Problem to work on »
Would you transcribe the line that holds "Beta [Pa s/m3]" and all the lines below it, through the final one, exactly and with nothing else?

Records for this exercise »
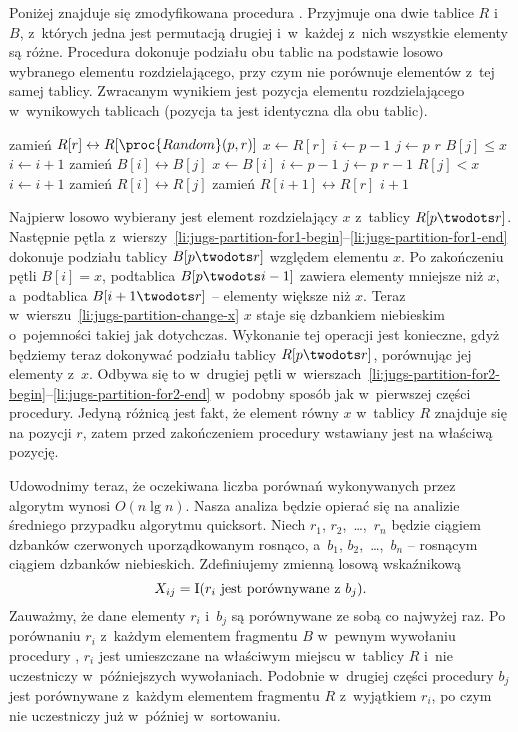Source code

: Poniżej znajduje się zmodyfikowana procedura . Przyjmuje ona dwie tablice $R$ i~$B$, z~których jedna jest permutacją drugiej i~w~każdej z~nich wszystkie elementy są różne. Procedura dokonuje podziału obu tablic na podstawie losowo wybranego elementu rozdzielającego, przy czym nie porównuje elementów z~tej samej tablicy. Zwracanym wynikiem jest pozycja elementu rozdzielającego w~wynikowych tablicach (pozycja ta jest identyczna dla obu tablic).
\begin{codebox}
\li	zamień $R[r]\leftrightarrow R[\proc{Random}(p,r)]$
\li	$x\gets R[r]$
\li	$i\gets p-1$
\li	\For $j\gets p$ \To $r$ \label{li:jugs-partition-for1-begin}
\li		\Do
			\If $B[j]\le x$
\li				\Then
					$i\gets i+1$
\li					zamień $B[i]\leftrightarrow B[j]$
				\End
		\End \label{li:jugs-partition-for1-end}
\li	$x\gets B[i]$ \label{li:jugs-partition-change-x}
\li	$i\gets p-1$
\li	\For $j\gets p$ \To $r-1$ \label{li:jugs-partition-for2-begin}
\li		\Do
			\If $R[j]<x$
\li				\Then
					$i\gets i+1$
\li					zamień $R[i]\leftrightarrow R[j]$
				\End
		\End \label{li:jugs-partition-for2-end}
\li	zamień $R[i+1]\leftrightarrow R[r]$
\li	\Return $i+1$
\end{codebox}
Najpierw losowo wybierany jest element rozdzielający $x$ z~tablicy $R[p\twodots r]$. Następnie pętla  z~wierszy~\ref{li:jugs-partition-for1-begin}\nobreakdash--\ref{li:jugs-partition-for1-end} dokonuje podziału tablicy $B[p\twodots r]$ względem elementu $x$. Po zakończeniu pętli $B[i]=x$, podtablica $B[p\twodots i-1]$ zawiera elementy mniejsze niż $x$, a~podtablica $B[i+1\twodots r]$ -- elementy większe niż $x$. Teraz w~wierszu~\ref{li:jugs-partition-change-x} $x$ staje się dzbankiem niebieskim o~pojemności takiej jak dotychczas. Wykonanie tej operacji jest konieczne, gdyż będziemy teraz dokonywać podziału tablicy $R[p\twodots r]$, porównując jej elementy z~$x$. Odbywa się to w~drugiej pętli  w~wierszach~\ref{li:jugs-partition-for2-begin}\nobreakdash--\ref{li:jugs-partition-for2-end} w~podobny sposób jak w~pierwszej części procedury. Jedyną różnicą jest fakt, że element równy $x$ w~tablicy $R$ znajduje się na pozycji $r$, zatem przed zakończeniem procedury wstawiany jest na właściwą pozycję.

Udowodnimy teraz, że oczekiwana liczba porównań wykonywanych przez algorytm  wynosi $O(n\lg n)$. Nasza analiza będzie opierać się na analizie średniego przypadku algorytmu quicksort. Niech $r_1$, $r_2$,~\dots,~$r_n$ będzie ciągiem dzbanków czerwonych uporządkowanym rosnąco, a~$b_1$, $b_2$,~\dots,~$b_n$ -- rosnącym ciągiem dzbanków niebieskich. Zdefiniujemy zmienną losową wskaźnikową
\[
    X_{ij} = \operatorname{I}(\text{$r_i$ jest porównywane z~$b_j$}).
\]
Zauważmy, że dane elementy $r_i$ i~$b_j$ są porównywane ze sobą co najwyżej raz. Po porównaniu $r_i$ z~każdym elementem fragmentu $B$ w~pewnym wywołaniu procedury , $r_i$ jest umieszczane na właściwym miejscu w~tablicy $R$ i~nie uczestniczy w~późniejszych wywołaniach. Podobnie w~drugiej części procedury $b_j$ jest porównywane z~każdym elementem fragmentu $R$ z~wyjątkiem $r_i$, po czym nie uczestniczy już w~później w~sortowaniu.

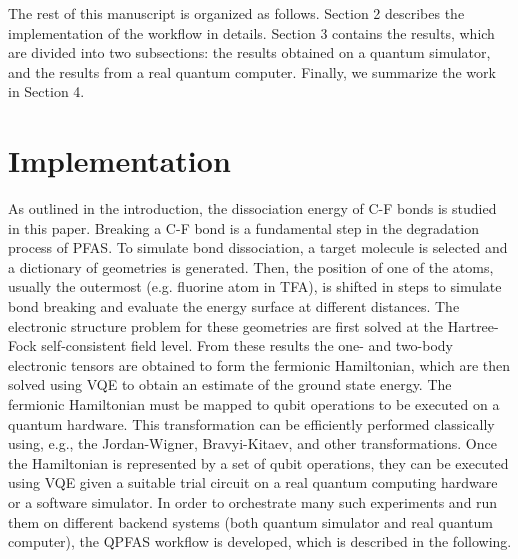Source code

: \documentclass[journal,onecolumn]{IEEEtran}
\begin{document}
The rest of this manuscript is organized as follows.
Section 2 describes the implementation of the workflow in details.
Section 3 contains the results, which are divided into two subsections: the results obtained on a quantum simulator, and the results from a real quantum computer. 
Finally, we summarize the work in Section 4.    

\section{Implementation}
\label{sec:workflow_and_implementation}
As outlined in the introduction, the dissociation energy of C-F bonds is studied in this paper.
Breaking a C-F bond is a fundamental step in the degradation process of PFAS.
%
To simulate bond dissociation, a target molecule is selected and a dictionary of geometries is generated.
Then, the position of one of the atoms, usually the outermost (e.g. fluorine atom in TFA), is shifted in steps to simulate bond breaking and evaluate the energy surface at different distances.
%
The electronic structure problem for these geometries are first solved at the Hartree-Fock self-consistent field level. 
From these results the one- and two-body electronic tensors are obtained to form the fermionic Hamiltonian, which are then solved using VQE to obtain an estimate of the ground state energy.
The fermionic Hamiltonian must be mapped to qubit operations to be executed on a quantum hardware. 
This transformation can be efficiently performed classically using, e.g., the Jordan-Wigner, Bravyi-Kitaev, and other transformations. 
Once the Hamiltonian is represented by a set of qubit operations, they can be executed using VQE given a suitable trial circuit on a real quantum computing hardware or a software simulator.
%
In order to orchestrate many such experiments and run them on different backend systems (both quantum simulator and real quantum computer), the QPFAS workflow is developed, which is described in the following.

\end{document}
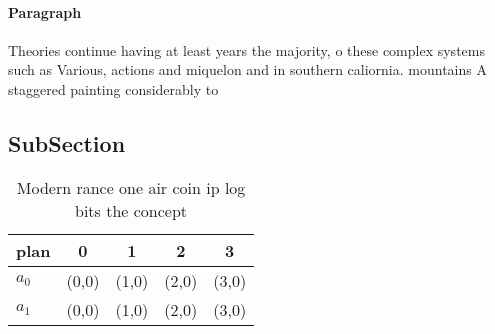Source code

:\documentclass[a4paper]{article}
\begin{document}
\paragraph{Paragraph}
Theories continue having at least years the majority, o these complex systems such as Various, actions and miquelon and in southern caliornia. mountains A staggered painting considerably to


\subsection{SubSection}

\begin{table}
\begin{adjustbox}{width=0.6\columnwidth}
\begin{tabular}{|l|l|l|l|l|}
\hline
\textbf{plan} & \multicolumn{1}{c|}{\textbf{0}} & \multicolumn{1}{c|}{\textbf{1}} & \multicolumn{1}{c|}{\textbf{2}} & \multicolumn{1}{c|}{\textbf{3}} \\ \hline
\textbf{$a_0$}  & (0,0) & (1,0) & (2,0) & (3,0) \\ \hline
\textbf{$a_1$}  & (0,0) & (1,0) & (2,0) & (3,0) \\ \hline
\end{tabular}
\end{adjustbox}
\caption{Modern rance one air coin ip log bits the concept
}
\end{table}
\end{document}
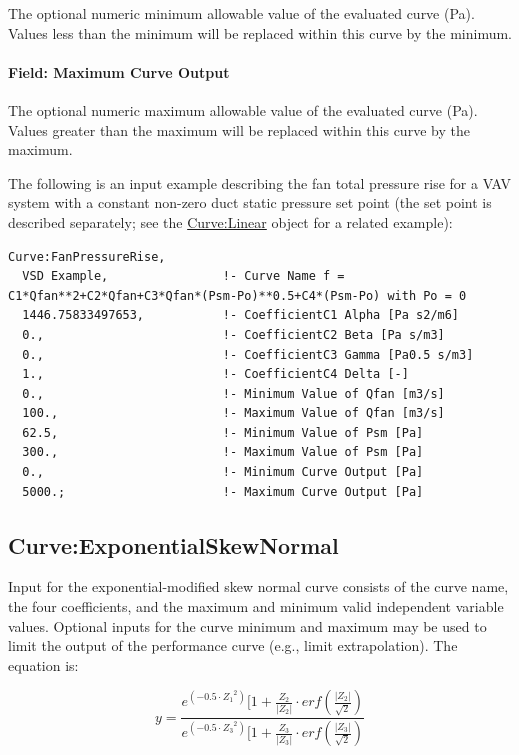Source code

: The optional numeric minimum allowable value of the evaluated curve (Pa). Values less than the minimum will be replaced within this curve by the minimum.

\paragraph{Field: Maximum Curve Output}\label{field-maximum-curve-output-10}

The optional numeric maximum allowable value of the evaluated curve (Pa). Values greater than the maximum will be replaced within this curve by the maximum.

The following is an input example describing the fan total pressure rise for a VAV system with a constant non-zero duct static pressure set point (the set point is described separately; see the \hyperref[curvelinear]{Curve:Linear} object for a related example):

\begin{lstlisting}
Curve:FanPressureRise,
  VSD Example,                !- Curve Name f = C1*Qfan**2+C2*Qfan+C3*Qfan*(Psm-Po)**0.5+C4*(Psm-Po) with Po = 0
  1446.75833497653,           !- CoefficientC1 Alpha [Pa s2/m6]
  0.,                         !- CoefficientC2 Beta [Pa s/m3]
  0.,                         !- CoefficientC3 Gamma [Pa0.5 s/m3]
  1.,                         !- CoefficientC4 Delta [-]
  0.,                         !- Minimum Value of Qfan [m3/s]
  100.,                       !- Maximum Value of Qfan [m3/s]
  62.5,                       !- Minimum Value of Psm [Pa]
  300.,                       !- Maximum Value of Psm [Pa]
  0.,                         !- Minimum Curve Output [Pa]
  5000.;                      !- Maximum Curve Output [Pa]
\end{lstlisting}

\subsection{Curve:ExponentialSkewNormal}\label{curveexponentialskewnormal}

Input for the exponential-modified skew normal curve consists of the curve name, the four coefficients, and the maximum and minimum valid independent variable values. Optional inputs for the curve minimum and maximum may be used to limit the output of the performance curve (e.g., limit extrapolation). The equation is:

\begin{equation}
    y = \frac{{{e^{( - 0.5 \cdot {Z_1}^2)}}[1 + \frac{{{Z_2}}}{{\left| {{Z_2}} \right|}} \cdot erf\left( {\frac{{\left| {{Z_2}} \right|}}{{\sqrt 2 }}} \right)}}{{{e^{( - 0.5 \cdot {Z_3}^2)}}[1 + \frac{{{Z_3}}}{{\left| {{Z_3}} \right|}} \cdot erf\left( {\frac{{\left| {{Z_3}} \right|}}{{\sqrt 2 }}} \right)}}
\end{equation}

Answer space »
  0.,                         !- CoefficientC2 Beta [Pa s/m3]
  0.,                         !- CoefficientC3 Gamma [Pa0.5 s/m3]
  1.,                         !- CoefficientC4 Delta [-]
  0.,                         !- Minimum Value of Qfan [m3/s]
  100.,                       !- Maximum Value of Qfan [m3/s]
  62.5,                       !- Minimum Value of Psm [Pa]
  300.,                       !- Maximum Value of Psm [Pa]
  0.,                         !- Minimum Curve Output [Pa]
  5000.;                      !- Maximum Curve Output [Pa]
\end{lstlisting}

\subsection{Curve:ExponentialSkewNormal}\label{curveexponentialskewnormal}

Input for the exponential-modified skew normal curve consists of the curve name, the four coefficients, and the maximum and minimum valid independent variable values. Optional inputs for the curve minimum and maximum may be used to limit the output of the performance curve (e.g., limit extrapolation). The equation is:

\begin{equation}
    y = \frac{{{e^{( - 0.5 \cdot {Z_1}^2)}}[1 + \frac{{{Z_2}}}{{\left| {{Z_2}} \right|}} \cdot erf\left( {\frac{{\left| {{Z_2}} \right|}}{{\sqrt 2 }}} \right)}}{{{e^{( - 0.5 \cdot {Z_3}^2)}}[1 + \frac{{{Z_3}}}{{\left| {{Z_3}} \right|}} \cdot erf\left( {\frac{{\left| {{Z_3}} \right|}}{{\sqrt 2 }}} \right)}}
\end{equation}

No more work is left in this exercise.